O papel do CMO frente a IA
CM: Com IA generativa criando desde roteiros até conteúdo em escala, como você enxerga o trabalho atual do CMO para garantir que essas narrativas continuem autênticas, emocionalmente relevantes e blindadas contra a comoditização criativa?
A IA democratizou a produção, mas inflacionou a mediocridade. O papel do CMO hoje deixa de ser o de líder criativo e gestor de campanhas para se tornar o guardião da alma da marca, que representa a voz ativa do consumidor dentro da empresa. A tecnologia escala a forma, mas só o humano garante a substância.
Para blindar a marca, o CMO precisa investir em narrativas que a IA não consegue replicar: experiências reais, vulnerabilidade genuína e histórias da própria comunidade. A autenticidade não virá de um prompt perfeito, mas da capacidade da marca de segurar o espelho para sua audiência e dizer: “eu vejo você, e você merece o melhor”. A IA gera eficiência; o CMO precisa gerar significado e relevância.
Fãs cocriam o futuro do produto e da comunicação
CM: Olhando para 2026, quais são as grandes tendências que vão separar marcas “indiferentes” de marcas “idolatradas”? Que fronteira ainda não está no radar da maioria dos executivos de marketing e na sua visão será decisivo para isso?
A grande fronteira é a descentralização da propriedade da Marca e do processo criativo. Marcas indiferentes continuarão tentando controlar cada aspecto da sua narrativa. Marcas idolatradas serão aquelas que tiverem a coragem de ceder o controle e permitir que os fãs cocriem o futuro do produto e da comunicação.
A tendência para 2026 é a marca como uma plataforma aberta e um ecossistema, em que a barreira entre “empresa” e “cliente” desaparece. O executivo que ainda enxerga o cliente apenas como um alvo de venda ficará para trás. O líder do futuro entenderá que seu papel é servir à comunidade que se formou em torno dos valores da empresa.
CM: Levando em consideração tudo o que analisamos até aqui, você seria capaz de estabelecer um ponto central sobre sucesso na conexão emocional entre clientes e marcas hoje – fundamental para transformar clientes em fãs?
O ponto central é a identidade e a personificação.

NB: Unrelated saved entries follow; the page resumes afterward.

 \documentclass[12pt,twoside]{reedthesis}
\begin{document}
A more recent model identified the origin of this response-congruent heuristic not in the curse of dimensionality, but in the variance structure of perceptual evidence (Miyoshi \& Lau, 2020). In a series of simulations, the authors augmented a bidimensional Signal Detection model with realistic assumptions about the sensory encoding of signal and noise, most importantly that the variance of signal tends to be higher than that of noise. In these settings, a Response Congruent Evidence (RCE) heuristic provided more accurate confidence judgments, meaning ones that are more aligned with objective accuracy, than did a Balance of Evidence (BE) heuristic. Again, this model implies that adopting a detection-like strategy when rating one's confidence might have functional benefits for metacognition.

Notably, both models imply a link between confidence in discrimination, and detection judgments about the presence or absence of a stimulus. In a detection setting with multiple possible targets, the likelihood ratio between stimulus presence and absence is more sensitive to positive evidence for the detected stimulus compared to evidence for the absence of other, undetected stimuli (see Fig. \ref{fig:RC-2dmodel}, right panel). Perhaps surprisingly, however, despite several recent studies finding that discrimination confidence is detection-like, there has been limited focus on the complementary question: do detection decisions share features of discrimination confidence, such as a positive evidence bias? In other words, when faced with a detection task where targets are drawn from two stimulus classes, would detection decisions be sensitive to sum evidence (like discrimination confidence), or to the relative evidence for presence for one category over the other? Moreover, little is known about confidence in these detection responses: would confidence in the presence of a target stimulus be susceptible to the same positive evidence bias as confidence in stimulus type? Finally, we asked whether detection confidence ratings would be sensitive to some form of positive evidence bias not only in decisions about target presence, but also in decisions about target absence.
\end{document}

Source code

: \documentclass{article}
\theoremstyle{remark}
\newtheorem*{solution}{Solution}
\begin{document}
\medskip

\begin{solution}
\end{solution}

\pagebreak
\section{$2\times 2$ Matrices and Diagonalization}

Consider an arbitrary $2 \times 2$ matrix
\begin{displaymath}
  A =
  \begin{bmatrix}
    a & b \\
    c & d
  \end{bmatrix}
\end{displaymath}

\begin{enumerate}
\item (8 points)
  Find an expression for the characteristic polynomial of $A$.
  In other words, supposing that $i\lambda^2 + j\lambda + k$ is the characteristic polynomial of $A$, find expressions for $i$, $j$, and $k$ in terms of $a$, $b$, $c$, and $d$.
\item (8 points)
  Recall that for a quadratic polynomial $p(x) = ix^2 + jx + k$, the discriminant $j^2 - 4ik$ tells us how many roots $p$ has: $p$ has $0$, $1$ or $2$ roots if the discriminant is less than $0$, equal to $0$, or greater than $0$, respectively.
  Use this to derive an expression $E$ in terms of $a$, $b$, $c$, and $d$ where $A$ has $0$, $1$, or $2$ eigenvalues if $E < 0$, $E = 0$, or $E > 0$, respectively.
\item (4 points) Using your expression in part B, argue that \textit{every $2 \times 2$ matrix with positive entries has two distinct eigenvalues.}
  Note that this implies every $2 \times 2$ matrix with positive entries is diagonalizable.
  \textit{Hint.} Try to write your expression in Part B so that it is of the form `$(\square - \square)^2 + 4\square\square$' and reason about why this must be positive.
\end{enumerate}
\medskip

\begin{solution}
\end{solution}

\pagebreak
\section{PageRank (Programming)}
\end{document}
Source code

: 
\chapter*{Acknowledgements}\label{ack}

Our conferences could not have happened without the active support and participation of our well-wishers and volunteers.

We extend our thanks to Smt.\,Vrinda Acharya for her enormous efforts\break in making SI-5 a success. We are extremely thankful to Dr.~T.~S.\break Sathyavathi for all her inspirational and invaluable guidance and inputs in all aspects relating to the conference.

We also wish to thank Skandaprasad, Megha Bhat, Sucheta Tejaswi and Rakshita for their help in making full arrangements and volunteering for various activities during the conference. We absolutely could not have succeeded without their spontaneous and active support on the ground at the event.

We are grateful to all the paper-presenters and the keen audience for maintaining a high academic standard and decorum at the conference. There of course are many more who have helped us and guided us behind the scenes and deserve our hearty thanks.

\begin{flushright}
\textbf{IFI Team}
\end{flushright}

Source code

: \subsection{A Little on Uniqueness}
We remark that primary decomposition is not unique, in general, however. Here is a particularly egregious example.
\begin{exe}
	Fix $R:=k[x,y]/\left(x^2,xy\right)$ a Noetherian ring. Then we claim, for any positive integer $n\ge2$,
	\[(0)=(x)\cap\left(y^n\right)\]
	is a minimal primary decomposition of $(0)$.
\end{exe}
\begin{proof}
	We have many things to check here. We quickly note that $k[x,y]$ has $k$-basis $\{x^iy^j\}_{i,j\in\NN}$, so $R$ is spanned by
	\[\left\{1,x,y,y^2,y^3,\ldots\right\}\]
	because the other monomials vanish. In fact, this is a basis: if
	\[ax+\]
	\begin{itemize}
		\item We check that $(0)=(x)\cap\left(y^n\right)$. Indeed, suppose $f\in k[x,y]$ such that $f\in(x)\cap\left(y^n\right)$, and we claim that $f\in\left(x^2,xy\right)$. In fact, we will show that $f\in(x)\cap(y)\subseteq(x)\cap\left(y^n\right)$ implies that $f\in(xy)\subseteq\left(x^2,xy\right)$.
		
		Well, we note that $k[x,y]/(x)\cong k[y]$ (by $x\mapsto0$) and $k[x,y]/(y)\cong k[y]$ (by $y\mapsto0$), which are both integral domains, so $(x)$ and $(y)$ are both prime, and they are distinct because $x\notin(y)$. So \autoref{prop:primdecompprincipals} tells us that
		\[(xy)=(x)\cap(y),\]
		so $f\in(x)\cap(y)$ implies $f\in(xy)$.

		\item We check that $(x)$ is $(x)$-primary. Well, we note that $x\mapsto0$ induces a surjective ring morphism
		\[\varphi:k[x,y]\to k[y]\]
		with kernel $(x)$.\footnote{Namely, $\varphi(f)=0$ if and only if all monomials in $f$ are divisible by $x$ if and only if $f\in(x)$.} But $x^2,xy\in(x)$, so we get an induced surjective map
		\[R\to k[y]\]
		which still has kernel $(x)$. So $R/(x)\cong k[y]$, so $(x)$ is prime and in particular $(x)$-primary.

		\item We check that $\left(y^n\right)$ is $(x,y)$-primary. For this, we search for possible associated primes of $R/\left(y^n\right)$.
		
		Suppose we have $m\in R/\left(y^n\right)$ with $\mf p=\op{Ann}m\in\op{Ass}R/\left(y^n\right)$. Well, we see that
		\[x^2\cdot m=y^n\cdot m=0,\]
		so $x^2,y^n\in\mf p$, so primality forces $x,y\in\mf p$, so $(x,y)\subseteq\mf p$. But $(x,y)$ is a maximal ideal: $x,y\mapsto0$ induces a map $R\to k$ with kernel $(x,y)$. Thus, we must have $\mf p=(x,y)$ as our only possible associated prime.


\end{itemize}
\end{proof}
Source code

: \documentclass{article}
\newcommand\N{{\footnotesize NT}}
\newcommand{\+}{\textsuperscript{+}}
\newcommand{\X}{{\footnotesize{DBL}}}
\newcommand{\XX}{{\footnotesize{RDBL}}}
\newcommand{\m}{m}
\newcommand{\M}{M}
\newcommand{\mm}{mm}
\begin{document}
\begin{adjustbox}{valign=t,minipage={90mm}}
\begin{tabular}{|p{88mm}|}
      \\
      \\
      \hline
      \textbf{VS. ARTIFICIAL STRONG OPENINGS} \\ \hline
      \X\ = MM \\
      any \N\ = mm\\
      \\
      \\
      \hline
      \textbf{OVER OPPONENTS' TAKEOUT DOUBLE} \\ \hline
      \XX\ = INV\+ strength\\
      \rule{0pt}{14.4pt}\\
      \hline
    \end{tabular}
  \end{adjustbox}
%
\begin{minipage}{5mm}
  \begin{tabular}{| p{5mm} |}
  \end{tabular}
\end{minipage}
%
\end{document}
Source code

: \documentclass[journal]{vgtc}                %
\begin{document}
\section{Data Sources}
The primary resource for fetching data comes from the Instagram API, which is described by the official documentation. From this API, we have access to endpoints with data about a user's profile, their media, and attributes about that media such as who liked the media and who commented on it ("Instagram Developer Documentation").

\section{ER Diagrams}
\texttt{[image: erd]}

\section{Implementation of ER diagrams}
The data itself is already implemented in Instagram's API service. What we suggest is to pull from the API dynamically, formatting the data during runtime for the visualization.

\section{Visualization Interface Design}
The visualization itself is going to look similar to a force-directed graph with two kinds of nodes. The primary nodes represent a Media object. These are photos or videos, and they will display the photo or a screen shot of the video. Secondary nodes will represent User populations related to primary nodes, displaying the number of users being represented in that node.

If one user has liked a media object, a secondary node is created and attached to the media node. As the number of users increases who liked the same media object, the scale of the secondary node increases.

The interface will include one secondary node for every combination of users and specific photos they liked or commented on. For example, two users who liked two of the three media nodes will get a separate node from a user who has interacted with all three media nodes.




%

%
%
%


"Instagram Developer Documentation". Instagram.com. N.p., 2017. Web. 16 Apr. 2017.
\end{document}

As pessoas não compram o que você faz; elas compram quem elas se tornam quando usam o seu produto ou o seu serviço. O sucesso na conexão emocional acontece quando a marca deixa de ser um objeto externo e passa a ser uma extensão da personalidade do indivíduo. Transformar clientes em fãs não é sobre ter o melhor produto do mercado, é sobre oferecer o melhor senso de pertencimento. Se a sua marca ajuda o cliente a expressar quem ele é ou quem ele deseja ser, você não tem mais compradores; você tem um exército. É isso o que o conceito fandom ensina a construir.